Thursday, August 27, 2015
Thursday, August 13, 2015
Good-bye to an Implant Innovator
Christmas
time 2014 was a sad time for those of us who regularly restored dental
implants. The innovator of the osseointegrated dental implant passed away. Per-Ingvar
Branemark died at the age of 85 of a heart attack in his home town of
Gothenburg, Sweden. The interesting trivia is this development of dental implants
was basically an accident. At the start of his career Branemark was studying blood
flow affects on bone healing in 1952. As part of this study he was encased in
embedding titanium into the legs of various mammals and when the research ended
he went to remove the titanium devices and discovered that it had fused to be
bone and could not be removed. He called this process osseointegration and at
that time his research took on a totally different direction. Interestingly
enough, wanting to broaden his test subjects he actually enlisted 20 students
working in his laboratory to have titanium instruments inserted in their upper
arms. Apparently every male in the laboratory was considered a volunteer and
many of them have scars to this very day. But even after years of
experimentation it was difficult to convince the medical and dental
establishments that titanium could be integrated into living tissue. The
conventional wisdom that the introduction of any foreign material into the body
would inevitably lead to inflammation and ultimate rejection. Dr. Branemark was
further challenged in his work and at lecture in 1969 he was challenged
by one of the senior academics of Swedish dentistry who referred to a Reader’s Digest article involving Dr. Branemark saying, “this may prove to be a popular
article but I simply do not trust people who publish themselves in Readers
Digest.” As it happened, that senior academic was also well know to the Swedish public
for recommending a particular brand of toothpicks, so Dr.

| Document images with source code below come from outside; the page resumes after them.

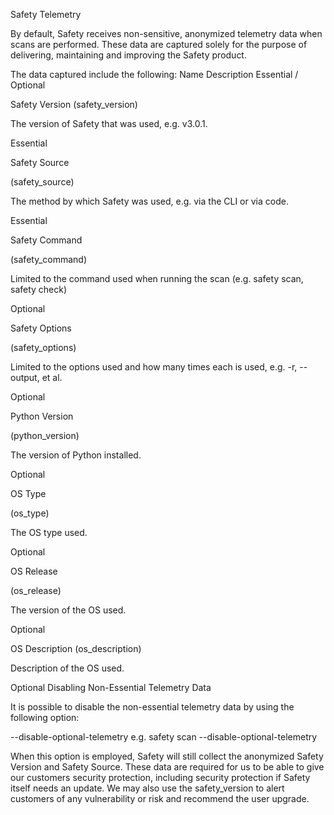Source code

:Safety Telemetry

By default, Safety receives non-sensitive, anonymized telemetry data when scans are performed. These data are captured solely for the purpose of delivering, maintaining and improving the Safety product.

The data captured include the following:
Name
Description
Essential / Optional

Safety Version (safety_version)

The version of Safety that was used, e.g. v3.0.1.

Essential

Safety Source

(safety_source)

The method by which Safety was used, e.g. via the CLI or via code.

Essential

Safety Command

(safety_command)

Limited to the command used when running the scan (e.g. safety scan, safety check)

Optional

Safety Options

(safety_options)

Limited to the options used and how many times each is used, e.g. -r, --output, et al.

Optional

Python Version

(python_version)

The version of Python installed.

Optional

OS Type

(os_type)

The OS type used.

Optional

OS Release

(os_release)

The version of the OS used.

Optional

OS Description (os_description)

Description of the OS used.

Optional
Disabling Non-Essential Telemetry Data

It is possible to disable the non-essential telemetry data by using the following option:

--disable-optional-telemetry e.g. safety scan --disable-optional-telemetry

When this option is employed, Safety will still collect the anonymized Safety Version and Safety Source. These data are required for us to be able to give our customers security protection, including security protection if Safety itself needs an update. We may also use the safety_version to alert customers of any vulnerability or risk and recommend the user upgrade.
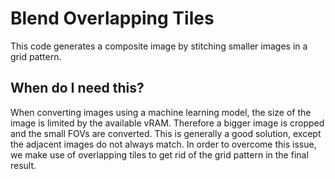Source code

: # Blend Overlapping Tiles

This code generates a composite image by stitching smaller images in a grid pattern. 

## When do I need this?
When converting images using a machine learning model, the size of the image is limited by the available vRAM. Therefore a bigger image is cropped and the small FOVs are converted. This is generally a good solution, except the adjacent images do not always match. In order to overcome this issue, we make use of overlapping tiles to get rid of the grid pattern in the final result. 
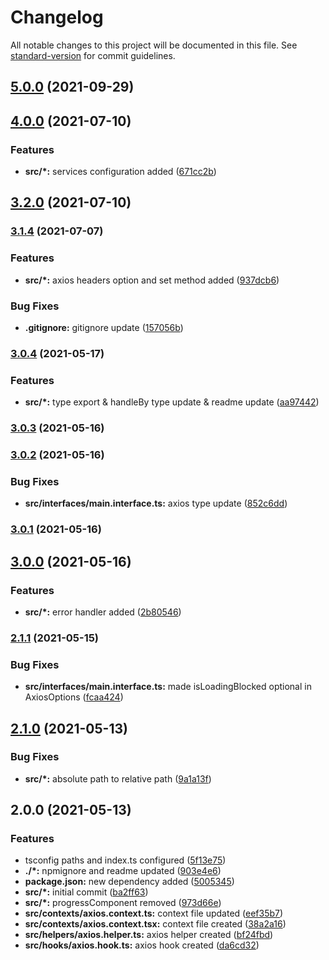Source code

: # Changelog

All notable changes to this project will be documented in this file. See [standard-version](https://github.com/conventional-changelog/standard-version) for commit guidelines.

## [5.0.0](https://github.com/mert-solak/axios-helper/compare/v4.0.0...v5.0.0) (2021-09-29)

## [4.0.0](https://github.com/mert-solak/axios-helper/compare/v3.2.0...v4.0.0) (2021-07-10)


### Features

* **src/*:** services configuration added ([671cc2b](https://github.com/mert-solak/axios-helper/commit/671cc2b1bad54df829807a04c659336729981cd2))

## [3.2.0](https://github.com/mert-solak/axios-helper/compare/v3.1.4...v3.2.0) (2021-07-10)

### [3.1.4](https://github.com/mert-solak/axios-helper/compare/v3.0.4...v3.1.4) (2021-07-07)


### Features

* **src/*:** axios headers option and set method added ([937dcb6](https://github.com/mert-solak/axios-helper/commit/937dcb622fffaec55a95cd978a83bf2fbb683f82))


### Bug Fixes

* **.gitignore:** gitignore update ([157056b](https://github.com/mert-solak/axios-helper/commit/157056b4ea11237b0ca3927b0732b5d4306df24c))

### [3.0.4](https://github.com/mert-solak/axios-helper/compare/v3.0.3...v3.0.4) (2021-05-17)


### Features

* **src/*:** type export & handleBy type update & readme update ([aa97442](https://github.com/mert-solak/axios-helper/commit/aa974429f61612f273b007f2c0d4110ab2b00a7f))

### [3.0.3](https://github.com/mert-solak/axios-helper/compare/v3.0.2...v3.0.3) (2021-05-16)

### [3.0.2](https://github.com/mert-solak/axios-helper/compare/v3.0.1...v3.0.2) (2021-05-16)


### Bug Fixes

* **src/interfaces/main.interface.ts:** axios type update ([852c6dd](https://github.com/mert-solak/axios-helper/commit/852c6ddcc3df5fc99cb06de72610ef5ef03587b4))

### [3.0.1](https://github.com/mert-solak/axios-helper/compare/v3.0.0...v3.0.1) (2021-05-16)

## [3.0.0](https://github.com/mert-solak/axios-helper/compare/v2.1.1...v3.0.0) (2021-05-16)


### Features

* **src/*:** error handler added ([2b80546](https://github.com/mert-solak/axios-helper/commit/2b80546b4a870a92da4138ecde5cf56657ac94d8))

### [2.1.1](https://github.com/mert-solak/axios-helper/compare/v2.1.0...v2.1.1) (2021-05-15)


### Bug Fixes

* **src/interfaces/main.interface.ts:** made isLoadingBlocked optional in AxiosOptions ([fcaa424](https://github.com/mert-solak/axios-helper/commit/fcaa42455ca95695af7e66b0314bed46c2a6e537))

## [2.1.0](https://github.com/mert-solak/axios-helper/compare/v2.0.0...v2.1.0) (2021-05-13)


### Bug Fixes

* **src/*:** absolute path to relative path ([9a1a13f](https://github.com/mert-solak/axios-helper/commit/9a1a13fea1d119f5a6fb9aa72845501b3b923819))

## 2.0.0 (2021-05-13)


### Features

* tsconfig paths and index.ts configured ([5f13e75](https://github.com/mert-solak/axios-helper/commit/5f13e758271766ed56f8d86588e94de2c76d5b46))
* **./*:** npmignore and readme updated ([903e4e6](https://github.com/mert-solak/axios-helper/commit/903e4e694d916c8b19d59f7c24452b83eebe36b0))
* **package.json:** new dependency added ([5005345](https://github.com/mert-solak/axios-helper/commit/5005345be5a070da927240b688f63b97e7e26926))
* **src/*:** initial commit ([ba2ff63](https://github.com/mert-solak/axios-helper/commit/ba2ff63c2114efd688a2f8e72c39564b0c3fdba7))
* **src/*:** progressComponent removed ([973d66e](https://github.com/mert-solak/axios-helper/commit/973d66e8f9f19a8f8c4eb6dd9dc03d71a4c539ad))
* **src/contexts/axios.context.ts:** context file updated ([eef35b7](https://github.com/mert-solak/axios-helper/commit/eef35b7b63c3b79d8faee5ccca9a818899998772))
* **src/contexts/axios.context.tsx:** context file created ([38a2a16](https://github.com/mert-solak/axios-helper/commit/38a2a162316a43e10cc3d8ce9953dcd9e8366dbb))
* **src/helpers/axios.helper.ts:** axios helper created ([bf24fbd](https://github.com/mert-solak/axios-helper/commit/bf24fbd68a165f63761d5e44e0b706d6d0afd100))
* **src/hooks/axios.hook.ts:** axios hook created ([da6cd32](https://github.com/mert-solak/axios-helper/commit/da6cd322911f3176e7f251979d4323b18f224cfc))
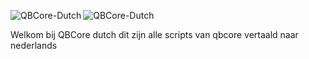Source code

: <p><img align="left" src="https://github-readme-stats.vercel.app/api/top-langs?username=QBCore-Dutch&show_icons=true&theme=dark&locale=en&layout=compact" alt="QBCore-Dutch" /></p><p><img align="center" src="https://github-readme-stats.vercel.app/api?username=QBCore-Dutch&show_icons=true&theme=dark&locale=en" alt="QBCore-Dutch" /></p>

Welkom bij QBCore dutch dit zijn alle scripts van qbcore vertaald naar nederlands


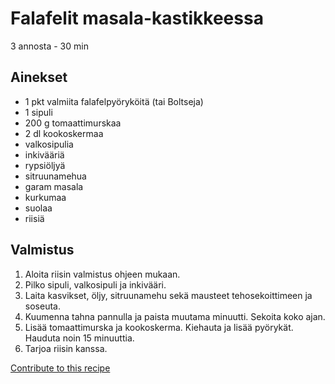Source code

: # Falafelit masala-kastikkeessa
3 annosta - 30 min

## Ainekset
- 1 pkt valmiita falafelpyöryköitä (tai Boltseja)
- 1 sipuli
- 200 g tomaattimurskaa
- 2 dl kookoskermaa
- valkosipulia
- inkivääriä
- rypsiöljyä
- sitruunamehua
- garam masala
- kurkumaa
- suolaa
- riisiä


## Valmistus
1. Aloita riisin valmistus ohjeen mukaan.
2. Pilko sipuli, valkosipuli ja inkivääri.
3. Laita kasvikset, öljy, sitruunamehu sekä mausteet tehosekoittimeen ja soseuta.
4. Kuumenna tahna pannulla ja paista muutama minuutti. Sekoita koko ajan.
5. Lisää tomaattimurska ja kookoskerma. Kiehauta ja lisää pyörykät. Hauduta noin 15 minuuttia.
6. Tarjoa riisin kanssa.


[Contribute to this recipe](https://github.com/sjaks/cookbook/edit/master/recipe/recipe/falafelit.md)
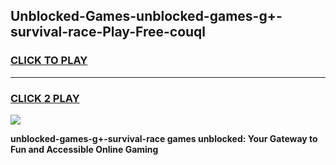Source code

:
## Unblocked-Games-unblocked-games-g+-survival-race-Play-Free-couql
<h3>
<a href="https://premium76.site?title=unblocked-games-g+-survival-race&ref=18A1">CLICK TO PLAY</a></h3>
<hr>

<h3>
<a href="https://premium76.site?title=unblocked-games-g+-survival-race&ref=18A1">CLICK 2 PLAY</a>
  
</h3>

<a href="https://premium76.site?title=unblocked-games-g+-survival-race&ref=18A1"><img src="https://clearcache.store/games.png"></a>


**unblocked-games-g+-survival-race games unblocked: Your Gateway to Fun and Accessible Online Gaming**

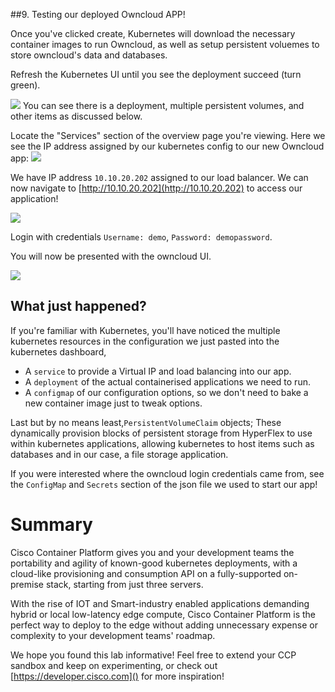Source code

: ##9. Testing our deployed Owncloud APP!

Once you've clicked create, Kubernetes will download the necessary container images to run Owncloud, as well as setup persistent voluemes to store owncloud's data and databases.

Refresh the Kubernetes UI until you see the deployment succeed (turn green).

![](/posts/files/CiscoContainerPlatform-101/assets/images/owncloud-k8s-green.png)
You can see there is a deployment, multiple persistent volumes, and other items as discussed below.

Locate the "Services" section of the overview page you're viewing. Here we see the IP address assigned by our kubernetes config to our new Owncloud app:
![](/posts/files/CiscoContainerPlatform-101/assets/images/owncloud-k8s-services.png)

We have IP address `10.10.20.202` assigned to our load balancer.
We can now navigate to [http://10.10.20.202](http://10.10.20.202) to access our application!

![](/posts/files/CiscoContainerPlatform-101/assets/images/owncloud-login.png)

Login with credentials `Username: demo`, `Password: demopassword`. 

You will now be presented with the owncloud UI.

![](/posts/files/CiscoContainerPlatform-101/assets/images/owncloud-ui.png)

## What just happened?
If you're familiar with Kubernetes, you'll have noticed the multiple kubernetes resources in the configuration we just pasted into the kubernetes dashboard,

- A `service` to provide a Virtual IP and load balancing into our app.
- A `deployment` of the actual containerised applications we need to run.
- A `configmap` of our configuration options, so we don't need to bake a new container image just to tweak options.

Last but by no means least,`PersistentVolumeClaim` objects; These dynamically provision blocks of persistent storage from HyperFlex to use within kubernetes applications, allowing kubernetes to host items such as databases and in our case, a file storage application.

If you were interested where the owncloud login credentials came from, see the `ConfigMap` and `Secrets` section of the json file we used to start our app!

# Summary
Cisco Container Platform gives you and your development teams the portability and agility of known-good kubernetes deployments, with a cloud-like provisioning and consumption API on a fully-supported on-premise stack, starting from just three servers.

With the rise of IOT and Smart-industry enabled applications demanding hybrid or local low-latency edge compute, Cisco Container Platform is the perfect way to deploy to the edge without adding unnecessary expense or complexity to your development teams' roadmap.

We hope you found this lab informative!
Feel free to extend your CCP sandbox and keep on experimenting, or check out [https://developer.cisco.com]() for more inspiration!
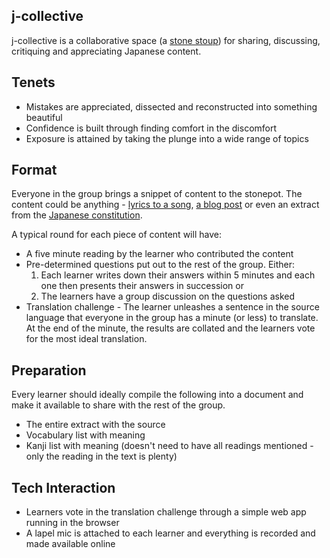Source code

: ## j-collective

j-collective is a collaborative space (a [stone stoup](https://en.wikipedia.org/wiki/Stone_Soup)) for sharing, discussing, critiquing and appreciating Japanese content.

## Tenets

- Mistakes are appreciated, dissected and reconstructed into something beautiful
- Confidence is built through finding comfort in the discomfort
- Exposure is attained by taking the plunge into a wide range of topics

## Format

Everyone in the group brings a snippet of content to the stonepot. The content could be anything - [lyrics to a song](https://www.oricon.co.jp/prof/231636/lyrics/I093661/), [a blog post](https://tech.smarthr.jp/entry/2019/04/26/173957) or even an extract from the [Japanese constitution](http://www.shugiin.go.jp/internet/itdb_annai.nsf/html/statics/shiryo/dl-constitution.htm).

A typical round for each piece of content will have:

- A five minute reading by the learner who contributed the content
- Pre-determined questions put out to the rest of the group. Either:
  1. Each learner writes down their answers within 5 minutes and each one then presents their answers in succession or
  2. The learners have a group discussion on the questions asked
- Translation challenge - The learner unleashes a sentence in the source language that everyone in the group has a minute (or less) to translate. At the end of the minute, the results are collated and the learners vote for the most ideal translation.

## Preparation

Every learner should ideally compile the following into a document and make it available to share with the rest of the group.

- The entire extract with the source
- Vocabulary list with meaning
- Kanji list with meaning (doesn't need to have all readings mentioned - only the reading in the text is plenty)


## Tech Interaction

- Learners vote in the translation challenge through a simple web app running in the browser
- A lapel mic is attached to each learner and everything is recorded and made available online

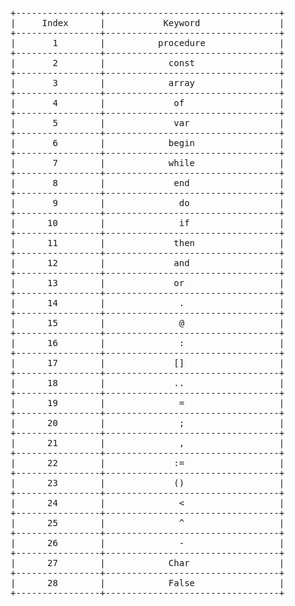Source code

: <pre>
+----------------+---------------------------------+
|     Index      |           Keyword               |
+----------------+---------------------------------+
|       1        |          procedure              |
+----------------+---------------------------------+
|       2        |            const                |
+----------------+---------------------------------+
|       3        |            array                |
+----------------+---------------------------------+
|       4        |             of                  |
+----------------+---------------------------------+
|       5        |             var                 |
+----------------+---------------------------------+
|       6        |            begin                |
+----------------+---------------------------------+
|       7        |            while                |
+----------------+---------------------------------+
|       8        |             end                 |
+----------------+---------------------------------+
|       9        |              do                 |
+----------------+---------------------------------+
|      10        |              if                 |
+----------------+---------------------------------+
|      11        |             then                |
+----------------+---------------------------------+
|      12        |             and                 |
+----------------+---------------------------------+
|      13        |             or                  |
+----------------+---------------------------------+
|      14        |              .                  |
+----------------+---------------------------------+
|      15        |              @                  |
+----------------+---------------------------------+
|      16        |              :                  |
+----------------+---------------------------------+
|      17        |             []                  |
+----------------+---------------------------------+
|      18        |             ..                  |
+----------------+---------------------------------+
|      19        |              =                  |
+----------------+---------------------------------+
|      20        |              ;                  |
+----------------+---------------------------------+
|      21        |              ,                  |
+----------------+---------------------------------+
|      22        |             :=                  |
+----------------+---------------------------------+
|      23        |             ()                  |
+----------------+---------------------------------+
|      24        |              <                  |
+----------------+---------------------------------+
|      25        |              ^                  |
+----------------+---------------------------------+
|      26        |              -                  |
+----------------+---------------------------------+
|      27        |            Char                 |
+----------------+---------------------------------+
|      28        |            False                |
+----------------+---------------------------------+
</pre>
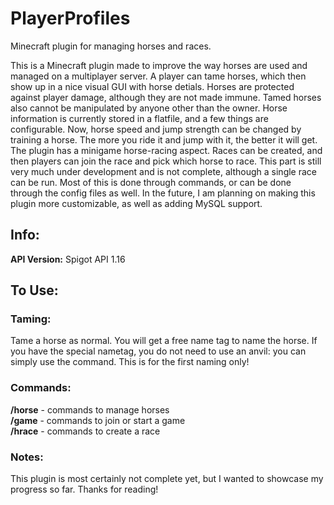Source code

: # PlayerProfiles
 Minecraft plugin for managing horses and races. 
 
This is a Minecraft plugin made to improve the way horses are used and managed on a multiplayer server. A player can tame horses, which then show up in a nice visual GUI with horse detials. Horses are protected against player damage, although they are not made immune. Tamed horses also cannot be manipulated by anyone other than the owner. Horse information is currently stored in a flatfile, and a few things are configurable.
Now, horse speed and jump strength can be changed by training a horse. The more you ride it and jump with it, the better it will get. 
The plugin has a minigame horse-racing aspect. Races can be created, and then players can join the race and pick which horse to race. This part is still very much under development and is not complete, although a single race can be run. 
Most of this is done through commands, or can be done through the config files as well. In the future, I am planning on making this plugin more customizable, as well as adding MySQL support. 

## Info: 
**API Version:** Spigot API 1.16</br>

## To Use:
### Taming: 
Tame a horse as normal. You will get a free name tag to name the horse. If you have the special nametag, you do not need to use an anvil: you can simply use the command. This is for the first naming only! 

### Commands: 
**/horse** - commands to manage horses </br>
**/game** - commands to join or start a game</br>
**/hrace** - commands to create a race</br>

### Notes: 
This plugin is most certainly not complete yet, but I wanted to showcase my progress so far. Thanks for reading!
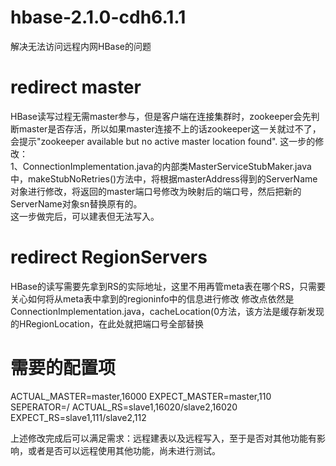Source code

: # hbase-2.1.0-cdh6.1.1
解决无法访问远程内网HBase的问题  

# redirect master
HBase读写过程无需master参与，但是客户端在连接集群时，zookeeper会先判断master是否存活，所以如果master连接不上的话zookeeper这一关就过不了，会提示"zookeeper available but no active master location found".
这一步的修改：  
  1、ConnectionImplementation.java的内部类MasterServiceStubMaker.java中，makeStubNoRetries()方法中，将根据masterAddress得到的ServerName对象进行修改，将返回的master端口号修改为映射后的端口号，然后把新的ServerName对象sn替换原有的。  
这一步做完后，可以建表但无法写入。


# redirect RegionServers
HBase的读写需要先拿到RS的实际地址，这里不用再管meta表在哪个RS，只需要关心如何将从meta表中拿到的regioninfo中的信息进行修改
修改点依然是ConnectionImplementation.java，cacheLocation(0方法，该方法是缓存新发现的HRegionLocation，在此处就把端口号全部替换

# 需要的配置项
ACTUAL_MASTER=master,16000
EXPECT_MASTER=master,110
SEPERATOR=/
ACTUAL_RS=slave1,16020/slave2,16020
EXPECT_RS=slave1,111/slave2,112

上述修改完成后可以满足需求：远程建表以及远程写入，至于是否对其他功能有影响，或者是否可以远程使用其他功能，尚未进行测试。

Branemark immediately
rose up and struck back saying, “I do not trust people who advertise themselves
on the backs of boxes of toothpicks.”
Following that, the United States Institute of Health financed his
projects and in the mid 70s Swedish National Board of Health and Welfare approved Branemark's implants which would therefore replace the implant
systems that I learned at UCLA in dental school in the early 70s, which were blade
implants and subperiosteal implants, which were often prone to rejection, which is the
reason for the distrust of Brandenmark's research. The turning point came in
1982 in Toronto where he finally won wide spread recognition for his materials
and methods. His dental implant system is currently sold by Novel Biocare, a
publicly traded company, but there are many many different implant suppliers in
the United States at this time. I personally restore more than 6 brands of
implants from different surgeons. In addition to dental implants, this research
has gone a long way to provide the millions of people with other osseo
integrated replacements. So even if you are not a dental implant patient, you
may have an artificial hip or knee, then you should take a moment to thank Dr. Per-Ingvar
Branemark for his help in resolving your complex medical needs. Thanks again
Dr. Branemark we miss you and our prayers go with your family.